On the Border of the Internet #risk
The age old lie told by ISP support desks: ” The Internet is down,” was briefly reality again yesterday.
The past couple of days I’d been seeing and hearing comments that there was a disturbance in the force of the Internet. Initially a NANOG message was posted about a general malaise or instability in the Internet, some humorous quips were posted in response and the matter was soon forgotten.
A network operator looking with hindsight said that they had been able to see more than normal numbers of updates coming on BGP which is normally an indicator of network instability being solved by rerouting round the problem. That is all part of the normal operation of the Internet. And sometime yesterday morning as the east coast of the US was getting to work the looming disaster struck.

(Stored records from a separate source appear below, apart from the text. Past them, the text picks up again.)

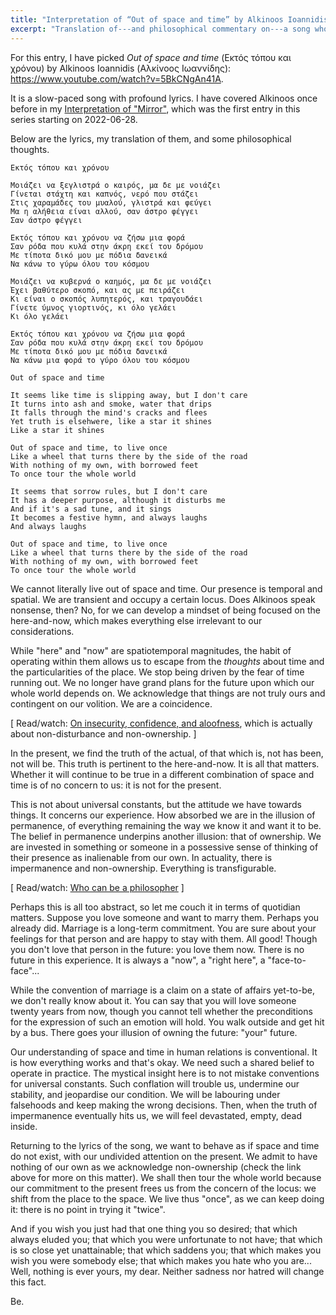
 ```yaml
---
title: "Interpretation of “Out of space and time” by Alkinoos Ioannidis"
excerpt: "Translation of---and philosophical commentary on---a song whose translated title is 'Out of space and time'."
---
```


For this entry, I have picked _Out of space and time_ (Εκτός τόπου και
χρόνου) by Alkinoos Ioannidis (Αλκίνοος Ιωαννίδης):
<https://www.youtube.com/watch?v=5BkCNgAn41A>.

It is a slow-paced song with profound lyrics.  I have covered Alkinoos
once before in my [Interpretation of
"Mirror"](https://protesilaos.com/interpretations/2022-06-28-alkinoos-mirror/),
which was the first entry in this series starting on 2022-06-28.

Below are the lyrics, my translation of them, and some philosophical
thoughts.

```
Εκτός τόπου και χρόνου

Μοιάζει να ξεγλιστρά ο καιρός, μα δε με νοιάζει
Γίνεται στάχτη και καπνός, νερό που στάζει
Στις χαραμάδες του μυαλού, γλιστρά και φεύγει
Μα η αλήθεια είναι αλλού, σαν άστρο φέγγει
Σαν άστρο φέγγει

Εκτός τόπου και χρόνου να ζήσω μια φορά
Σαν ρόδα που κυλά στην άκρη εκεί του δρόμου
Με τίποτα δικό μου με πόδια δανεικά
Να κάνω το γύρω όλου του κόσμου

Μοιάζει να κυβερνά ο καημός, μα δε με νοιάζει
Έχει βαθύτερο σκοπό, και ας με πειράζει
Κι είναι ο σκοπός λυπητερός, και τραγουδάει
Γίνετε ύμνος γιορτινός, κι όλο γελάει
Κι όλο γελάει

Εκτός τόπου και χρόνου να ζήσω μια φορά
Σαν ρόδα που κυλά στην άκρη εκεί του δρόμου
Με τίποτα δικό μου με πόδια δανεικά
Να κάνω μια φορά το γύρο όλου του κόσμου
```

```
Out of space and time

It seems like time is slipping away, but I don't care
It turns into ash and smoke, water that drips
It falls through the mind's cracks and flees
Yet truth is elsehwere, like a star it shines
Like a star it shines

Out of space and time, to live once
Like a wheel that turns there by the side of the road
With nothing of my own, with borrowed feet
To once tour the whole world

It seems that sorrow rules, but I don't care
It has a deeper purpose, although it disturbs me
And if it's a sad tune, and it sings
It becomes a festive hymn, and always laughs
And always laughs

Out of space and time, to live once
Like a wheel that turns there by the side of the road
With nothing of my own, with borrowed feet
To once tour the whole world
```

We cannot literally live out of space and time.  Our presence is
temporal and spatial.  We are transient and occupy a certain locus.
Does Alkinoos speak nonsense, then?  No, for we can develop a mindset of
being focused on the here-and-now, which makes everything else
irrelevant to our considerations.

While "here" and "now" are spatiotemporal magnitudes, the habit of
operating within them allows us to escape from the _thoughts_ about time
and the particularities of the place.  We stop being driven by the fear
of time running out.  We no longer have grand plans for the future upon
which our whole world depends on.  We acknowledge that things are not
truly ours and contingent on our volition.  We are a coincidence.

[ Read/watch:  [On insecurity, confidence, and
aloofness](https://protesilaos.com/books/2022-08-25-insecurity-confidence-aloofness/),
which is actually about non-disturbance and non-ownership. ]

In the present, we find the truth of the actual, of that which is, not
has been, not will be.  This truth is pertinent to the here-and-now.  It
is all that matters.  Whether it will continue to be true in a different
combination of space and time is of no concern to us: it is not for the
present.

This is not about universal constants, but the attitude we have towards
things.  It concerns our experience.  How absorbed we are in the
illusion of permanence, of everything remaining the way we know it and
want it to be.  The belief in permanence underpins another illusion:
that of ownership.  We are invested in something or someone in a
possessive sense of thinking of their presence as inalienable from our
own.  In actuality, there is impermanence and non-ownership.  Everything
is transfigurable.

[ Read/watch: [Who can be a
philosopher](https://protesilaos.com/books/2022-08-07-who-can-be-philosopher/)
]

Perhaps this is all too abstract, so let me couch it in terms of
quotidian matters.  Suppose you love someone and want to marry them.
Perhaps you already did.  Marriage is a long-term commitment.  You are
sure about your feelings for that person and are happy to stay with
them.  All good!  Though you don't love that person in the future: you
love them now.  There is no future in this experience.  It is always a
"now", a "right here", a "face-to-face"...

While the convention of marriage is a claim on a state of affairs
yet-to-be, we don't really know about it.  You can say that you will
love someone twenty years from now, though you cannot tell whether the
preconditions for the expression of such an emotion will hold.  You walk
outside and get hit by a bus.  There goes your illusion of owning the
future: "your" future.

Our understanding of space and time in human relations is conventional.
It is how everything works and that's okay.  We need such a shared
belief to operate in practice.  The mystical insight here is to not
mistake conventions for universal constants.  Such conflation will
trouble us, undermine our stability, and jeopardise our condition.  We
will be labouring under falsehoods and keep making the wrong decisions.
Then, when the truth of impermanence eventually hits us, we will feel
devastated, empty, dead inside.

Returning to the lyrics of the song, we want to behave as if space and
time do not exist, with our undivided attention on the present.  We
admit to have nothing of our own as we acknowledge non-ownership (check
the link above for more on this matter).  We shall then tour the whole
world because our commitment to the present frees us from the concern of
the locus: we shift from the place to the space.  We live thus "once",
as we can keep doing it: there is no point in trying it "twice".

And if you wish you just had that one thing you so desired; that which
always eluded you; that which you were unfortunate to not have; that
which is so close yet unattainable; that which saddens you; that which
makes you wish you were somebody else; that which makes you hate who you
are...  Well, nothing is ever yours, my dear.  Neither sadness nor
hatred will change this fact.

Be.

Juniper network devices started core dumping and restarting due to a bug in the code which handled the BGP UPDATE messages as another large updated was arriving. The self healing properties of the Internet broke and the Internet went with it. The Great Juniper Outage of 2011 was born.
Almost certainly. The reliance on the hardware of one specific vendor on the part of large ISPs – backbone carriers – creates a single point of failure which is bad – mkay. A fail over situation should always be in place, not just at the ISPs. Companies who rely on the Internet for business should take this into account too. A recent outages at some of companies I consulted said that by placing their faith in one specific vendor they had created a single point of failure which had caused some high profile repercussions.
Do you have a single point of failure?